Your assignment:
Print every record below exactly as it stands, but leave out the pictures.

Data items:
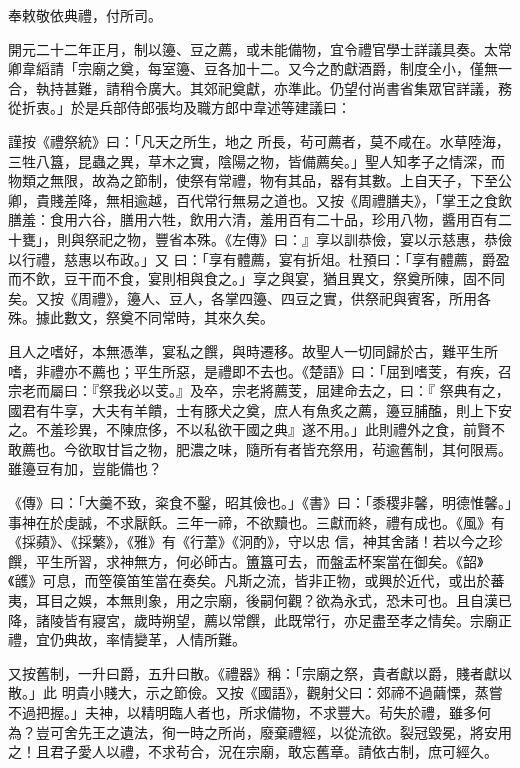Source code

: \begin{pinyinscope}
 奉敕敬依典禮，付所司。



 開元二十二年正月，制以籩、豆之薦，或未能備物，宜令禮官學士詳議具奏。太常卿韋縚請「宗廟之奠，每室籩、豆各加十二。又今之酌獻酒爵，制度全小，僅無一合，執持甚難，請稍令廣大。其郊祀奠獻，亦準此。仍望付尚書省集眾官詳議，務從折衷。」於是兵部侍郎張均及職方郎中韋述等建議曰：



 謹按《禮祭統》曰：「凡天之所生，地之
 所長，茍可薦者，莫不咸在。水草陸海，三牲八簋，昆蟲之異，草木之實，陰陽之物，皆備薦矣。」聖人知孝子之情深，而物類之無限，故為之節制，使祭有常禮，物有其品，器有其數。上自天子，下至公卿，貴賤差降，無相逾越，百代常行無易之道也。又按《周禮膳夫》，「掌王之食飲膳羞：食用六谷，膳用六牲，飲用六清，羞用百有二十品，珍用八物，醬用百有二十甕」，則與祭祀之物，豐省本殊。《左傳》曰：』享以訓恭儉，宴以示慈惠，恭儉以行禮，慈惠以布政。」又
 曰：「享有體薦，宴有折俎。杜預曰：「享有體薦，爵盈而不飲，豆干而不食，宴則相與食之。」享之與宴，猶且異文，祭奠所陳，固不同矣。又按《周禮》，籩人、豆人，各掌四籩、四豆之實，供祭祀與賓客，所用各殊。據此數文，祭奠不同常時，其來久矣。



 且人之嗜好，本無憑準，宴私之饌，與時遷移。故聖人一切同歸於古，難平生所嗜，非禮亦不薦也；平生所惡，是禮即不去也。《楚語》曰：「屈到嗜芰，有疾，召宗老而屬曰：『祭我必以芰。』及卒，宗老將薦芰，屈建命去之，曰：『
 祭典有之，國君有牛享，大夫有羊饋，士有豚犬之奠，庶人有魚炙之薦，籩豆脯醢，則上下安之。不羞珍異，不陳庶侈，不以私欲干國之典』遂不用。」此則禮外之食，前賢不敢薦也。今欲取甘旨之物，肥濃之味，隨所有者皆充祭用，茍逾舊制，其何限焉。雖籩豆有加，豈能備也？



 《傳》曰：「大羹不致，粢食不鑿，昭其儉也。」《書》曰：「黍稷非馨，明德惟馨。」事神在於虔誠，不求厭飫。三年一禘，不欲黷也。三獻而終，禮有成也。《風》有《採蘋》、《採蘩》，《雅》有《行葦》《泂酌》，守以忠
 信，神其舍諸！若以今之珍饌，平生所習，求神無方，何必師古。簠簋可去，而盤盂杯案當在御矣。《韶》《頀》可息，而箜篌笛笙當在奏矣。凡斯之流，皆非正物，或興於近代，或出於蕃夷，耳目之娛，本無則象，用之宗廟，後嗣何觀？欲為永式，恐未可也。且自漢已降，諸陵皆有寢宮，歲時朔望，薦以常饌，此既常行，亦足盡至孝之情矣。宗廟正禮，宜仍典故，率情變革，人情所難。



 又按舊制，一升曰爵，五升曰散。《禮器》稱：「宗廟之祭，貴者獻以爵，賤者獻以散。」此
 明貴小賤大，示之節儉。又按《國語》，觀射父曰：郊禘不過繭慄，蒸嘗不過把握。」夫神，以精明臨人者也，所求備物，不求豐大。茍失於禮，雖多何為？豈可舍先王之遺法，徇一時之所尚，廢棄禮經，以從流欲。裂冠毀冕，將安用之！且君子愛人以禮，不求茍合，況在宗廟，敢忘舊章。請依古制，庶可經久。




\end{pinyinscope}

The completed task:
Source code

: \begin{pinyinscope}
 奉敕敬依典禮，付所司。



 開元二十二年正月，制以籩、豆之薦，或未能備物，宜令禮官學士詳議具奏。太常卿韋縚請「宗廟之奠，每室籩、豆各加十二。又今之酌獻酒爵，制度全小，僅無一合，執持甚難，請稍令廣大。其郊祀奠獻，亦準此。仍望付尚書省集眾官詳議，務從折衷。」於是兵部侍郎張均及職方郎中韋述等建議曰：



 謹按《禮祭統》曰：「凡天之所生，地之
 所長，茍可薦者，莫不咸在。水草陸海，三牲八簋，昆蟲之異，草木之實，陰陽之物，皆備薦矣。」聖人知孝子之情深，而物類之無限，故為之節制，使祭有常禮，物有其品，器有其數。上自天子，下至公卿，貴賤差降，無相逾越，百代常行無易之道也。又按《周禮膳夫》，「掌王之食飲膳羞：食用六谷，膳用六牲，飲用六清，羞用百有二十品，珍用八物，醬用百有二十甕」，則與祭祀之物，豐省本殊。《左傳》曰：』享以訓恭儉，宴以示慈惠，恭儉以行禮，慈惠以布政。」又
 曰：「享有體薦，宴有折俎。杜預曰：「享有體薦，爵盈而不飲，豆干而不食，宴則相與食之。」享之與宴，猶且異文，祭奠所陳，固不同矣。又按《周禮》，籩人、豆人，各掌四籩、四豆之實，供祭祀與賓客，所用各殊。據此數文，祭奠不同常時，其來久矣。



 且人之嗜好，本無憑準，宴私之饌，與時遷移。故聖人一切同歸於古，難平生所嗜，非禮亦不薦也；平生所惡，是禮即不去也。《楚語》曰：「屈到嗜芰，有疾，召宗老而屬曰：『祭我必以芰。』及卒，宗老將薦芰，屈建命去之，曰：『
 祭典有之，國君有牛享，大夫有羊饋，士有豚犬之奠，庶人有魚炙之薦，籩豆脯醢，則上下安之。不羞珍異，不陳庶侈，不以私欲干國之典』遂不用。」此則禮外之食，前賢不敢薦也。今欲取甘旨之物，肥濃之味，隨所有者皆充祭用，茍逾舊制，其何限焉。雖籩豆有加，豈能備也？



 《傳》曰：「大羹不致，粢食不鑿，昭其儉也。」《書》曰：「黍稷非馨，明德惟馨。」事神在於虔誠，不求厭飫。三年一禘，不欲黷也。三獻而終，禮有成也。《風》有《採蘋》、《採蘩》，《雅》有《行葦》《泂酌》，守以忠
 信，神其舍諸！若以今之珍饌，平生所習，求神無方，何必師古。簠簋可去，而盤盂杯案當在御矣。《韶》《頀》可息，而箜篌笛笙當在奏矣。凡斯之流，皆非正物，或興於近代，或出於蕃夷，耳目之娛，本無則象，用之宗廟，後嗣何觀？欲為永式，恐未可也。且自漢已降，諸陵皆有寢宮，歲時朔望，薦以常饌，此既常行，亦足盡至孝之情矣。宗廟正禮，宜仍典故，率情變革，人情所難。



 又按舊制，一升曰爵，五升曰散。《禮器》稱：「宗廟之祭，貴者獻以爵，賤者獻以散。」此
 明貴小賤大，示之節儉。又按《國語》，觀射父曰：郊禘不過繭慄，蒸嘗不過把握。」夫神，以精明臨人者也，所求備物，不求豐大。茍失於禮，雖多何為？豈可舍先王之遺法，徇一時之所尚，廢棄禮經，以從流欲。裂冠毀冕，將安用之！且君子愛人以禮，不求茍合，況在宗廟，敢忘舊章。請依古制，庶可經久。




\end{pinyinscope}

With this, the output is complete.